## [EXERCISE DATA]

>>>

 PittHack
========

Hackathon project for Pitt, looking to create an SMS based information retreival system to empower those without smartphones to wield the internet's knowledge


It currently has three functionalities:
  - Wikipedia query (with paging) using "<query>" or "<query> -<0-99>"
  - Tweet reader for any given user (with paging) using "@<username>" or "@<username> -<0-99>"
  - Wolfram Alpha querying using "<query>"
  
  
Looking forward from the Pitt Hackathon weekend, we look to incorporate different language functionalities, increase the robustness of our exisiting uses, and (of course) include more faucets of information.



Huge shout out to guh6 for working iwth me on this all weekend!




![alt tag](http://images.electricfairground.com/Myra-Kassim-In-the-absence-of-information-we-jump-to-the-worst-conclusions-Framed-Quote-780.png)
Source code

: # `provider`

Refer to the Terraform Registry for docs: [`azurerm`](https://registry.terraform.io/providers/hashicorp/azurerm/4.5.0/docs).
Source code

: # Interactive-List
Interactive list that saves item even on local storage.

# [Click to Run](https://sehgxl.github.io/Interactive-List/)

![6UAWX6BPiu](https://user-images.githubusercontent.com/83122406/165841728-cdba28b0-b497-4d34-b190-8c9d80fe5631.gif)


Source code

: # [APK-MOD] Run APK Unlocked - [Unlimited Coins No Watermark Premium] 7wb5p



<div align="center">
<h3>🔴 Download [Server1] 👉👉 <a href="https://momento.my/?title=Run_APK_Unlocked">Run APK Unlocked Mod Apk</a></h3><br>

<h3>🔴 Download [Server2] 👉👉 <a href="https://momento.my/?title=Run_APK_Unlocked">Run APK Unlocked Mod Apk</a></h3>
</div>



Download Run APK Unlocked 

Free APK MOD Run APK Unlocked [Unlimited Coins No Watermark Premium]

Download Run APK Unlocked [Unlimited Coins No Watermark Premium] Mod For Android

<<<

## [WHAT YOU NEED TO DO]
Search the material for the word "Unlocked". Each line where it is found must be copied.

## [ANSWER TO THE PROBLEM]
: # [APK-MOD] Run APK Unlocked - [Unlimited Coins No Watermark Premium] 7wb5p
<h3>🔴 Download [Server1] 👉👉 <a href="https://momento.my/?title=Run_APK_Unlocked">Run APK Unlocked Mod Apk</a></h3><br>
<h3>🔴 Download [Server2] 👉👉 <a href="https://momento.my/?title=Run_APK_Unlocked">Run APK Unlocked Mod Apk</a></h3>
Download Run APK Unlocked 
Free APK MOD Run APK Unlocked [Unlimited Coins No Watermark Premium]
Download Run APK Unlocked [Unlimited Coins No Watermark Premium] Mod For Android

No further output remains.